Comme l’a souligné l’’ambassadeur du Canada aux États-Unis en 2003, Paul Cellucci, le Canada a fait bien plus en soutien de l’invasion américaine de l’Irak que plusieurs membres de la «coalition des volontaires» de Bush.
De plus, la décision du gouvernement libéral de Paul Martin en 2004 voulant que les FAC prennent en charge la guerre contre-insurrectionnelle dans la province de Kandahar en Afghanistan, le cœur de l’opposition à l’occupation américaine, représentait une faveur faite à Washington afin de permettre au Pentagone de transférer plus de troupes en Irak et faire ainsi face à l’insurrection antiaméricaine grandissante.
À l’exception de la guerre en Irak, le Canada a joué un rôle important dans toutes les guerres menées par les États-Unis depuis la Guerre du Golfe de 1991, en plus de plusieurs autres interventions militaires américaines: entre autres, le bombardement de la Yougoslavie par l’OTAN en 1999 et le renversement du président élu d’Haïti, Jean-Bertrand Aristide, en 2004.
Le Canada a aussi joué un rôle clé dans la guerre de l’OTAN pour un changement de régime en Libye, ayant été responsable de 10 pour cent de toutes les missions de bombardement de l’OTAN.
Le gouvernement Harper appuie les menaces d’actions militaires contre l’Iran et l’ensemble de l’establishment politique canadien et soutient la guerre actuelle menée par l’État israélien contre le peuple palestinien de Gaza.
De façon similaire, les libéraux et le NPD soutiennent vigoureusement la posture provocatrice du gouvernement Harper par rapport à l’Ukraine, y compris son soutien au coup d’État de février mené par des fascistes à Kiev, ainsi qu’à la participation des FAC dans le déploiement de forces de l’OTAN aux frontières russes.
L’élite dirigeante canadienne a conclu qu’elle ne pouvait défendre ses intérêts prédateurs sur la scène mondiale qu’en collaborant encore plus étroitement avec les États-Unis et en acceptant un rôle de premier plan dans sa tentative de maintenir son hégémonie mondiale par le réarmement, l’agression et la guerre.

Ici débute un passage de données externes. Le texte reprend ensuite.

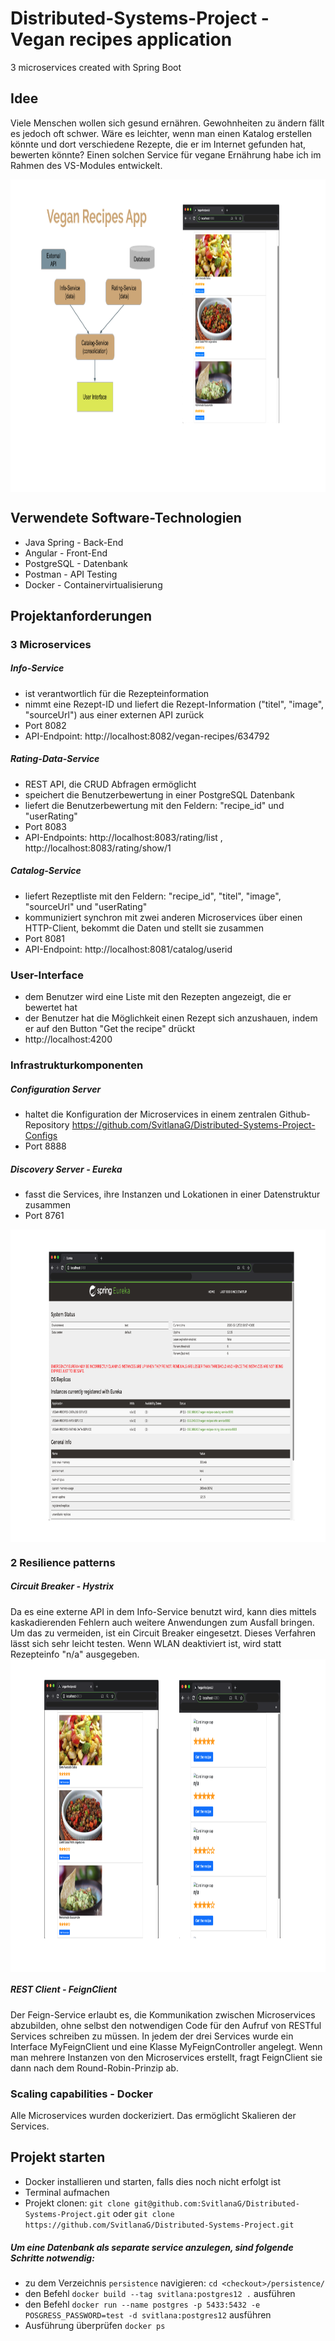 # Distributed-Systems-Project - Vegan recipes application 

3 microservices created with Spring Boot


## Idee


Viele Menschen wollen sich gesund ernähren. Gewohnheiten zu ändern fällt es jedoch oft schwer.
Wäre es leichter, wenn man einen Katalog erstellen könnte und dort verschiedene Rezepte, die er im Internet gefunden hat, bewerten könnte?
Einen solchen Service für vegane Ernährung habe ich im Rahmen des VS-Modules entwickelt.

<img align="center" width="800" height="500" src="https://github.com/SvitlanaG/Distributed-Systems-Project/blob/master/VeganRecipesApp.png">


## Verwendete Software-Technologien

* Java Spring - Back-End
* Angular - Front-End
* PostgreSQL - Datenbank
* Postman - API Testing
* Docker - Containervirtualisierung


## Projektanforderungen

### 3 Microservices

##### Info-Service
  * ist verantwortlich für die Rezepteinformation
  * nimmt eine Rezept-ID und liefert die Rezept-Information ("titel", "image", "sourceUrl") aus einer externen API zurück
  * Port 8082
  * API-Endpoint: http://localhost:8082/vegan-recipes/634792

##### Rating-Data-Service
  * REST API, die CRUD Abfragen ermöglicht
  * speichert die Benutzerbewertung in einer PostgreSQL Datenbank
  * liefert die Benutzerbewertung mit den Feldern: "recipe_id" und "userRating"
  * Port 8083
  * API-Endpoints: http://localhost:8083/rating/list , http://localhost:8083/rating/show/1


##### Catalog-Service
  * liefert Rezeptliste mit den Feldern: "recipe_id", "titel", "image", "sourceUrl" und "userRating"
  * kommuniziert synchron mit zwei anderen Microservices über einen HTTP-Client, bekommt die Daten und stellt sie zusammen
  * Port 8081
  * API-Endpoint: http://localhost:8081/catalog/userid
  
### User-Interface
  * dem Benutzer wird eine Liste mit den Rezepten angezeigt, die er bewertet hat
  * der Benutzer hat die Möglichkeit einen Rezept sich anzushauen, indem er auf den Button "Get the recipe" drückt
  * http://localhost:4200
  
  
### Infrastrukturkomponenten

##### Configuration Server
 * haltet die Konfiguration der Microservices in einem zentralen Github-Repository https://github.com/SvitlanaG/Distributed-Systems-Project-Configs
 * Port 8888
 
##### Discovery Server - Eureka
 * fasst die Services, ihre Instanzen und Lokationen in einer Datenstruktur zusammen
 * Port 8761
 <img align="center" width="1600" height="500" src="https://github.com/SvitlanaG/Distributed-Systems-Project/blob/master/Eureka.png">
 
### 2 Resilience patterns

##### Circuit Breaker - Hystrix
Da es eine externe API in dem Info-Service benutzt wird, kann dies mittels kaskadierenden Fehlern auch weitere Anwendungen zum Ausfall bringen. Um das zu vermeiden, ist ein Circuit Breaker eingesetzt. Dieses Verfahren lässt sich sehr leicht testen. Wenn WLAN deaktiviert ist, wird statt Rezepteinfo "n/a" ausgegeben.
<img align="center" width="1000" height="500" src="https://github.com/SvitlanaG/Distributed-Systems-Project/blob/master/Hystrix.png">
 
 
##### REST Client - FeignClient
Der Feign-Service erlaubt es, die Kommunikation zwischen Microservices abzubilden, ohne selbst den notwendigen Code für den Aufruf von RESTful Services schreiben zu müssen. In jedem der drei Services wurde ein Interface MyFeignClient und eine Klasse MyFeignController angelegt. Wenn man mehrere Instanzen von den Microservices erstellt, fragt FeignClient sie dann nach dem Round-Robin-Prinzip ab.
  
  
### Scaling capabilities - Docker
Alle Microservices wurden dockeriziert. Das ermöglicht Skalieren der Services.

## Projekt starten
 * Docker installieren und starten, falls dies noch nicht erfolgt ist
 * Terminal aufmachen
 * Projekt clonen: `git clone git@github.com:SvitlanaG/Distributed-Systems-Project.git` oder `git clone https://github.com/SvitlanaG/Distributed-Systems-Project.git`
##### Um eine Datenbank als separate service anzulegen, sind folgende Schritte notwendig:
 * zu dem Verzeichnis `persistence` navigieren: `cd <checkout>/persistence/`
 * den Befehl `docker build --tag svitlana:postgres12 .` ausführen
 * den Befehl `docker run --name postgres -p 5433:5432 -e POSGRESS_PASSWORD=test -d svitlana:postgres12` ausführen
 * Ausführung überprüfen `docker ps`
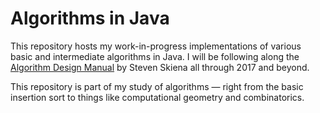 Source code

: # Algorithms in Java

This repository hosts my work-in-progress implementations of various basic and intermediate algorithms in Java. I will be following along the [Algorithm Design Manual](http://www.algorist.com/) by Steven Skiena all through 2017 and beyond. 

This repository is part of my study of algorithms &mdash; right from the basic insertion sort to things like computational geometry and combinatorics.  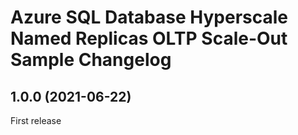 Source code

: # Azure SQL Database Hyperscale Named Replicas OLTP Scale-Out Sample Changelog

<a name="1.0.0"></a>
## 1.0.0 (2021-06-22)

First release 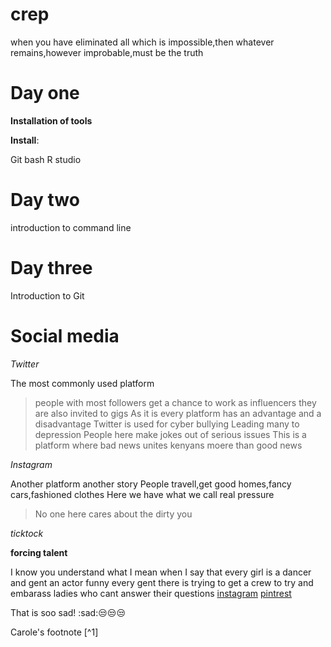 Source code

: # crep
when you have eliminated all which is impossible,then whatever remains,however improbable,must be the truth

# Day one
**Installation of tools**


**Install**:

Git bash
R studio


# Day two
introduction to command line

# Day three
Introduction to Git


# Social media
*Twitter*


The most commonly used platform 
>people with most followers get a chance to work as influencers
they are also invited to gigs
As it is every platform has an advantage and a disadvantage
Twitter is used for cyber bullying
Leading many to depression
People here make jokes out of serious issues
This is a platform where bad news unites kenyans moere than good news

*Instagram*


Another platform another story
People travell,get good homes,fancy cars,fashioned clothes
Here we have what we call real pressure
>No one here cares about the dirty you

*ticktock*


**forcing talent**


I know you understand what I mean when I say that
every girl is a dancer and gent an actor
funny every gent there is trying to get a crew to try and embarass ladies who cant answer their questions
[instagram](https://www.instagram.com)
[pintrest](https://www.pintrest.com)

That is soo sad! :sad:😒😒😒

Carole's footnote [^1]

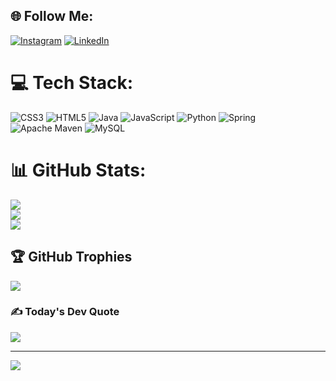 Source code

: 
## 🌐 Follow Me:
[![Instagram](https://img.shields.io/badge/Instagram-%23E4405F.svg?logo=Instagram&logoColor=white)](https://instagram.com/_venom_22299) [![LinkedIn](https://img.shields.io/badge/LinkedIn-%230077B5.svg?logo=linkedin&logoColor=white)](https://linkedin.com/in/https://www.linkedin.com/in/bhushan-pawase-184b89143/) 

# 💻 Tech Stack:
![CSS3](https://img.shields.io/badge/css3-%231572B6.svg?style=for-the-badge&logo=css3&logoColor=white) ![HTML5](https://img.shields.io/badge/html5-%23E34F26.svg?style=for-the-badge&logo=html5&logoColor=white) ![Java](https://img.shields.io/badge/java-%23ED8B00.svg?style=for-the-badge&logo=java&logoColor=white) ![JavaScript](https://img.shields.io/badge/javascript-%23323330.svg?style=for-the-badge&logo=javascript&logoColor=%23F7DF1E) ![Python](https://img.shields.io/badge/python-3670A0?style=for-the-badge&logo=python&logoColor=ffdd54) ![Spring](https://img.shields.io/badge/spring-%236DB33F.svg?style=for-the-badge&logo=spring&logoColor=white) ![Apache Maven](https://img.shields.io/badge/Apache%20Maven-C71A36?style=for-the-badge&logo=Apache%20Maven&logoColor=white) ![MySQL](https://img.shields.io/badge/mysql-%2300f.svg?style=for-the-badge&logo=mysql&logoColor=white)
# 📊 GitHub Stats:
![](https://github-readme-stats.vercel.app/api?username=PawaseBB&theme=dark&hide_border=false&include_all_commits=false&count_private=false)<br/>
![](https://github-readme-streak-stats.herokuapp.com/?user=PawaseBB&theme=dark&hide_border=false)<br/>
![](https://github-readme-stats.vercel.app/api/top-langs/?username=PawaseBB&theme=dark&hide_border=false&include_all_commits=false&count_private=false&layout=compact)

## 🏆 GitHub Trophies
![](https://github-profile-trophy.vercel.app/?username=PawaseBB&theme=radical&no-frame=false&no-bg=true&margin-w=4)

### ✍️ Today's Dev Quote
![](https://quotes-github-readme.vercel.app/api?type=horizontal&theme=dark)

---
[![](https://visitcount.itsvg.in/api?id=PawaseBB&icon=0&color=4)](https://visitcount.itsvg.in)

<!-- Proudly created with GPRM ( https://gprm.itsvg.in ) -->
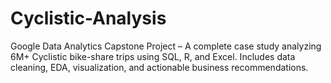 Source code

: # Cyclistic-Analysis
Google Data Analytics Capstone Project – A complete case study analyzing 6M+ Cyclistic bike-share trips using SQL, R, and Excel. Includes data cleaning, EDA, visualization, and actionable business recommendations.
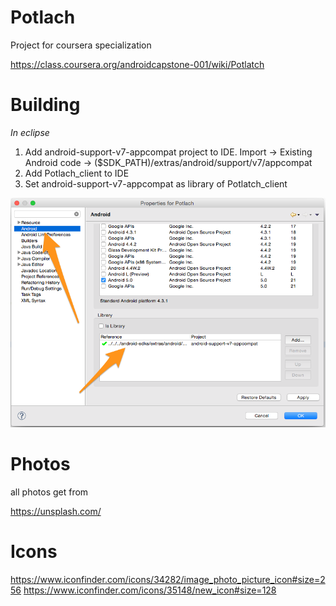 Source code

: Potlach
=======

Project for coursera specialization

https://class.coursera.org/androidcapstone-001/wiki/Potlatch


Building
=======

*In eclipse*

1. Add android-support-v7-appcompat project to IDE. Import -> Existing Android code -> ($SDK_PATH)/extras/android/support/v7/appcompat
2. Add Potlach_client to IDE
3. Set android-support-v7-appcompat as library of Potlatch_client

![Alt text](./photo.png?raw=true)

Photos
=======

all photos get from

https://unsplash.com/


Icons
=======

https://www.iconfinder.com/icons/34282/image_photo_picture_icon#size=256
https://www.iconfinder.com/icons/35148/new_icon#size=128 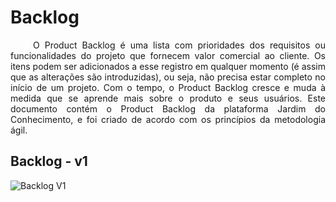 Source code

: # Backlog

<p style="text-align: justify;"> &emsp;&emsp;
O Product Backlog é uma lista com prioridades dos requisitos ou funcionalidades do projeto que fornecem valor comercial ao cliente. Os itens podem ser adicionados a esse registro em qualquer momento (é assim que as alterações são introduzidas), ou seja, não precisa estar completo no início de um projeto. Com o tempo, o Product Backlog cresce e muda à medida que se aprende mais sobre o produto e seus usuários. Este documento contém o Product Backlog da plataforma Jardim do Conhecimento, e foi criado de acordo com os princípios da metodologia ágil.
</p>

## Backlog - v1

![Backlog V1](Images/backlog-v1.png) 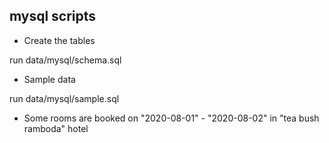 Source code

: ## mysql scripts

* Create the tables 

run  data/mysql/schema.sql

* Sample data

run data/mysql/sample.sql

* Some rooms are booked on "2020-08-01" - "2020-08-02"  in "tea bush ramboda" hotel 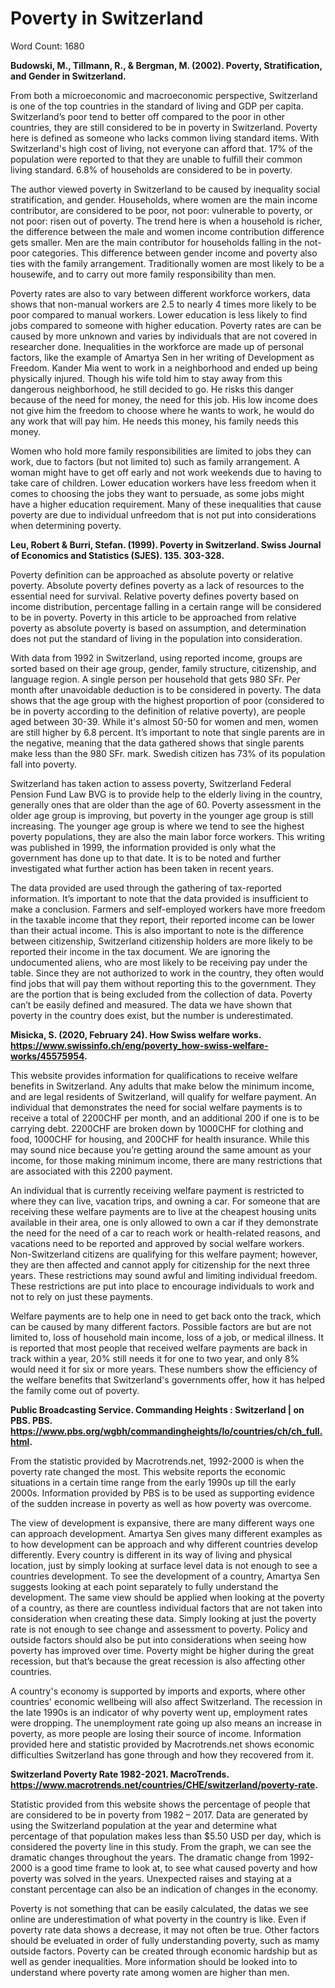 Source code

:# Poverty in Switzerland
Word Count: 1680

**Budowski, M., Tillmann, R., & Bergman, M. (2002). Poverty, Stratification, and Gender in Switzerland.**
  
From both a microeconomic and macroeconomic perspective, Switzerland is one of the top countries in the standard of living and GDP per capita. Switzerland’s poor tend to better off compared to the poor in other countries, they are still considered to be in poverty in Switzerland. Poverty here is defined as someone who lacks common living standard items. With Switzerland's high cost of living, not everyone can afford that. 17% of the population were reported to that they are unable to fulfill their common living standard. 6.8% of households are considered to be in poverty.
  
  The author viewed poverty in Switzerland to be caused by inequality social stratification, and gender. Households, where women are the main income contributor, are considered to be poor, not poor: vulnerable to poverty, or not poor: risen out of poverty. The trend here is when a household is richer, the difference between the male and women income contribution difference gets smaller. Men are the main contributor for households falling in the not-poor categories. This difference between gender income and poverty also ties with the family arrangement. Traditionally women are most likely to be a housewife, and to carry out more family responsibility than men. 
  
  Poverty rates are also to vary between different workforce workers, data shows that non-manual workers are 2.5 to nearly 4 times more likely to be poor compared to manual workers. Lower education is less likely to find jobs compared to someone with higher education. Poverty rates are can be caused by more unknown and varies by individuals that are not covered in researcher done. 
Inequalities in the workforce are made up of personal factors, like the example of Amartya Sen in her writing of Development as Freedom.  Kander Mia went to work in a neighborhood and ended up being physically injured. Though his wife told him to stay away from this dangerous neighborhood, he still decided to go. He risks this danger because of the need for money, the need for this job. His low income does not give him the freedom to choose where he wants to work, he would do any work that will pay him. He needs this money, his family needs this money.
  
  Women who hold more family responsibilities are limited to jobs they can work, due to factors (but not limited to) such as family arrangement. A woman might have to get off early and not work weekends due to having to take care of children. Lower education workers have less freedom when it comes to choosing the jobs they want to persuade, as some jobs might have a higher education requirement. Many of these inequalities that cause poverty are due to individual unfreedom that is not put into considerations when determining poverty. 
  
**Leu, Robert & Burri, Stefan. (1999). Poverty in Switzerland. Swiss Journal of Economics and Statistics (SJES). 135. 303-328.**
  
  Poverty definition can be approached as absolute poverty or relative poverty. Absolute poverty defines poverty as a lack of resources to the essential need for survival. Relative poverty defines poverty based on income distribution, percentage falling in a certain range will be considered to be in poverty. Poverty in this article to be approached from relative poverty as absolute poverty is based on assumption, and determination does not put the standard of living in the population into consideration.
  
  With data from 1992 in Switzerland, using reported income, groups are sorted based on their age group, gender, family structure, citizenship, and language region. A single person per household that gets 980 SFr. Per month after unavoidable deduction is to be considered in poverty. The data shows that the age group with the highest proportion of poor (considered to be in poverty according to the definition of relative poverty), are people aged between 30-39. While it's almost 50-50 for women and men, women are still higher by 6.8 percent. It’s important to note that single parents are in the negative, meaning that the data gathered shows that single parents make less than the 980 SFr. mark. Swedish citizen has 73% of its population fall into poverty. 
  
  Switzerland has taken action to assess poverty, Switzerland Federal Pension Fund Law BVG is to provide help to the elderly living in the country, generally ones that are older than the age of 60. Poverty assessment in the older age group is improving, but poverty in the younger age group is still increasing. The younger age group is where we tend to see the highest poverty populations, they are also the main labor force workers.  This writing was published in 1999, the information provided is only what the government has done up to that date. It is to be noted and further investigated what further action has been taken in recent years.  
  
  The data provided are used through the gathering of tax-reported information. It’s important to note that the data provided is insufficient to make a conclusion. Farmers and self-employed workers have more freedom in the taxable income that they report, their reported income can be lower than their actual income. This is also important to note is the difference between citizenship, Switzerland citizenship holders are more likely to be reported their income in the tax document. We are ignoring the undocumented aliens, who are most likely to be receiving pay under the table. Since they are not authorized to work in the country, they often would find jobs that will pay them without reporting this to the government.  They are the portion that is being excluded from the collection of data.  Poverty can’t be easily defined and measured. The data we have shown that poverty in the country does exist, but the number is underestimated. 

**Misicka, S. (2020, February 24). How Swiss welfare works. https://www.swissinfo.ch/eng/poverty_how-swiss-welfare-works/45575954.**
  
  This website provides information for qualifications to receive welfare benefits in Switzerland. Any adults that make below the minimum income, and are legal residents of Switzerland, will qualify for welfare payment. An individual that demonstrates the need for social welfare payments is to receive a total of 2200CHF per month, and an additional 200 if one is to be carrying debt. 2200CHF are broken down by 1000CHF for clothing and food, 1000CHF for housing, and 200CHF for health insurance. While this may sound nice because you’re getting around the same amount as your income, for those making minimum income, there are many restrictions that are associated with this 2200 payment. 
  
  An individual that is currently receiving welfare payment is restricted to where they can live, vacation trips, and owning a car. For someone that are receiving these welfare payments are to live at the cheapest housing units available in their area, one is only allowed to own a car if they demonstrate the need for the need of a car to reach work or health-related reasons, and vacations need to be reported and approved by social welfare workers. Non-Switzerland citizens are qualifying for this welfare payment; however, they are then affected and cannot apply for citizenship for the next three years. These restrictions may sound awful and limiting individual freedom. These restrictions are put into place to encourage individuals to work and not to rely on just these payments. 
  
  Welfare payments are to help one in need to get back onto the track, which can be caused by many different factors. Possible factors are but are not limited to, loss of household main income, loss of a job, or medical illness. It is reported that most people that received welfare payments are back in track within a year, 20% still needs it for one to two year, and only 8% would need it for six or more years. These numbers show the efficiency of the welfare benefits that Switzerland's governments offer, how it has helped the family come out of poverty. 

**Public Broadcasting Service. Commanding Heights : Switzerland | on PBS. PBS. https://www.pbs.org/wgbh/commandingheights/lo/countries/ch/ch_full.html.** 
 
 From the statistic provided by Macrotrends.net, 1992-2000 is when the poverty rate changed the most. This website reports the economic situations in a certain time range from the early 1990s up till the early 2000s. Information provided by PBS is to be used as supporting evidence of the sudden increase in poverty as well as how poverty was overcome. 
  
  The view of development is expansive, there are many different ways one can approach development. Amartya Sen gives many different examples as to how development can be approach and why different countries develop differently. Every country is different in its way of living and physical location, just by simply looking at surface level data is not enough to see a countries development. To see the development of a country, Amartya Sen suggests looking at each point separately to fully understand the development. The same view should be applied when looking at the poverty of a country, as there are countless individual factors that are not taken into consideration when creating these data. Simply looking at just the poverty rate is not enough to see change and assessment to poverty. Policy and outside factors should also be put into considerations when seeing how poverty has improved over time. Poverty might be higher during the great recession, but that’s because the great recession is also affecting other countries.
  
  A country's economy is supported by imports and exports, where other countries' economic wellbeing will also affect Switzerland. The recession in the late 1990s is an indicator of why poverty went up, employment rates were dropping. The unemployment rate going up also means an increase in poverty, as more people are losing their source of income. Information provided here and statistic provided by Macrotrends.net shows economic difficulties Switzerland has gone through and how they recovered from it.
  
**Switzerland Poverty Rate 1982-2021. MacroTrends. https://www.macrotrends.net/countries/CHE/switzerland/poverty-rate.**
  
  Statistic provided from this website shows the percentage of people that are considered to be in poverty from 1982 – 2017. Data are generated by using the Switzerland population at the year and determine what percentage of that population makes less than $5.50 USD per day, which is considered the poverty line in this study. From the graph, we can see the dramatic changes throughout the years. The dramatic change from 1992-2000 is a good time frame to look at, to see what caused poverty and how poverty was solved in the years. Unexpected raises and staying at a constant percentage can also be an indication of changes in the economy.

Poverty is not something that can be easily calculated, the datas we see online are underestimation of what poverty in the country is like. Even if poverty rate data shows a decrease, it may not often be true. Other factors should be eveluated in order of fully understanding poverty, such as mamy outside factors. Poverty can be created through economic hardship but as well as gender inequalities. More information should be looked into to understand where poverty rate among women are higher than men. 

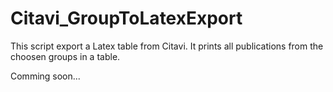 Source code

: # Citavi_GroupToLatexExport
This script export a Latex table from Citavi. It prints all publications from the choosen groups in a table.

Comming soon...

Dans un récent discours donné au Musée canadien de la guerre pour commémorer le déclenchement de la Première Guerre mondiale, Harper a célébré la participation du Canada à ce massacre qui aurait marqué l’émergence du Canada en tant que puissance impérialiste. «Nous ne devons jamais oublier, a déclaré le premier ministre, que notre place à la table» des «grandes nations» ne nous a pas été offerte, mais a été «gagnée» sur les champs de bataille de l’Europe.